In the heart of Midewin National Tallgrass
Prairie is a fine stream that's about to get better. This
photo, taken toward the end of winter, shows the clean
water, the bedrock bottom, and the troublesome invasive
plants already beginning to green up.
Prairie Creek's 21 miles once flowed
mostly through open grassland. Today, the skinny young
trees along its banks elms and ashes and buckthorns
are what happen in the absence of fire. Many of
the birds that drank from Prairie Creek no longer live
here sandhill and whooping cranes, short-eared
and barn owls, harriers. They can't live in brush.
There was a grove of savanna and open
woods, 250 acres of it, along the lower mile of the creek,
just above where it empties into the Kankakee River. Barn
owls surely nested in the big old hollow oaks and cottonwoods;
they hunted voles in both the nearby grassland and those
open woods. But the habitat was gradually clogged with
brush or denuded by farming. Not a single pair of barn
owls nests anywhere in the northern two-thirds of Illinois
today. Habitat restoration can bring them back.

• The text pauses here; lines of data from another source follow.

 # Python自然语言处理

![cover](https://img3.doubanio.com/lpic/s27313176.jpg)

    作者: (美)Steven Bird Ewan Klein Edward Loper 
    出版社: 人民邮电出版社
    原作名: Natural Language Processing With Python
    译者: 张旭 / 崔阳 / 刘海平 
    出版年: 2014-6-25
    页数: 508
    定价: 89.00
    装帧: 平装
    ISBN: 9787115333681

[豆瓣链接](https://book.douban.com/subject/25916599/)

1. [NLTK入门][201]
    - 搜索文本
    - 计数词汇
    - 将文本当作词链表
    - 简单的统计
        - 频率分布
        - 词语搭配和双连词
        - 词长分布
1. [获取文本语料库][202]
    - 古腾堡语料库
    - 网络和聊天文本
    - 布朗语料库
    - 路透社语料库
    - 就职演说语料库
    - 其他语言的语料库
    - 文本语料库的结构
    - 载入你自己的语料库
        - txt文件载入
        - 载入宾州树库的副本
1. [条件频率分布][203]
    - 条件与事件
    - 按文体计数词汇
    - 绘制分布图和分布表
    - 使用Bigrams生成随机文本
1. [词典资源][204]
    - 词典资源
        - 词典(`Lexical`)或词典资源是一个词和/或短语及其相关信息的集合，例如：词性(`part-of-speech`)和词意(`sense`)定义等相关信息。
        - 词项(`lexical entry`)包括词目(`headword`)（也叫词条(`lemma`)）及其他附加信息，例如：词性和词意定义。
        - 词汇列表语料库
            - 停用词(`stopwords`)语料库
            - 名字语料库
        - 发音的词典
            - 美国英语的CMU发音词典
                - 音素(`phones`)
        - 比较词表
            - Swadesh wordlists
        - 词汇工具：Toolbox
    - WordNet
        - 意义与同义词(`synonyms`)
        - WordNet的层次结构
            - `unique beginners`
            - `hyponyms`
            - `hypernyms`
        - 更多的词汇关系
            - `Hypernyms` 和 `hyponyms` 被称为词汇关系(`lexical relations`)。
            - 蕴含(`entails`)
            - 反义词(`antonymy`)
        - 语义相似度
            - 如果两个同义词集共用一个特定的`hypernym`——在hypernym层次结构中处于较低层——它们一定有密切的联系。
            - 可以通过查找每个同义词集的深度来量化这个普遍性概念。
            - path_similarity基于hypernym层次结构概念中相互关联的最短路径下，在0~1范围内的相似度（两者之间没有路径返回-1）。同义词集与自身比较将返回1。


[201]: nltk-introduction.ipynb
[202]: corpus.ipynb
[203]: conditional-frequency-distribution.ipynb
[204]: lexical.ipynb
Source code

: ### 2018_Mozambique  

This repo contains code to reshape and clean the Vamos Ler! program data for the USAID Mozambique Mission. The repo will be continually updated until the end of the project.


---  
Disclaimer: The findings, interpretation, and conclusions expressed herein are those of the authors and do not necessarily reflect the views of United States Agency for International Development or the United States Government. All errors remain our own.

"We'll cut that brush off the
prairie. We'll thin those elms and ashes in the oak woods,"
says biologist Bill Glass, who's helping to plan the restoration
of Midewin's 19,000 acres. When asked about the possible
return of the cranes and the owls, he responds with a
wistful confidence. "Sure. It's just a matter of
time for all of them. I hope we'll all be around to see
it."
It's one of today's challenges for
conservationists. To see and love what survives of nature
here and at the same time to see and love what
could be restoring whole ecosystems to full health.